▶ **DIRECTIONS**
Within the records below, how many lines hold the string "better"? State that number and nothing else.

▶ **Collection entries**
=== Section Start ===

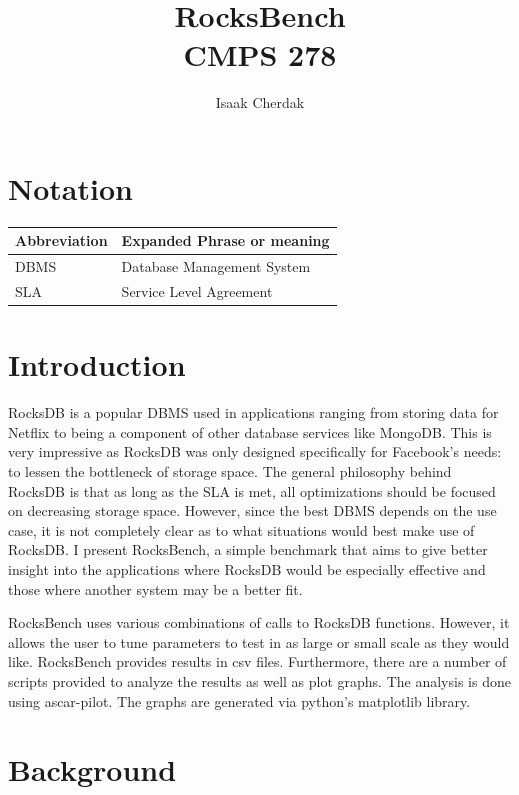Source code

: \documentclass[twocolumn,11pt]{article}
\title{RocksBench\\CMPS 278}
\author{Isaak Cherdak}
\begin{document}
\maketitle

\pagebreak

\section*{Notation}

\begin{center}
  \begin{tabular}{ | l | l | }
    \hline
    Abbreviation & Expanded Phrase or meaning\\ \hline \hline
    DBMS & Database Management System\\ \hline
    SLA & Service Level Agreement\\ \hline
  \end{tabular}
\end{center}

\section{Introduction}
\label{sec:overview}

RocksDB is a popular DBMS used in applications ranging from storing data for
Netflix to being a component of other database services like MongoDB. This is
very impressive as RocksDB was only designed specifically for Facebook's needs:
to lessen the bottleneck of storage space. The general philosophy behind RocksDB
is that as long as the SLA is met, all optimizations should be focused on
decreasing storage space. However, since the best DBMS depends on the use
case\cite{278:lecture}, it is not completely clear as to what situations
would best make use of RocksDB. I present RocksBench, a simple benchmark that
aims to give better insight into the applications where RocksDB would be
especially effective and those where another system may be a better fit.

RocksBench uses various combinations of calls to RocksDB functions. However, it
allows the user to tune parameters to test in as large or small scale as they
would like. RocksBench provides results in csv files. Furthermore, there are a
number of scripts provided to analyze the results as well as plot graphs. The
analysis is done using ascar-pilot\cite{li:pilot}. The graphs are generated via
python's matplotlib library.

\section{Background}
\label{sec:background}
\end{document}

=== Section End ===

▶ **ANSWER FOR THE TASK**
2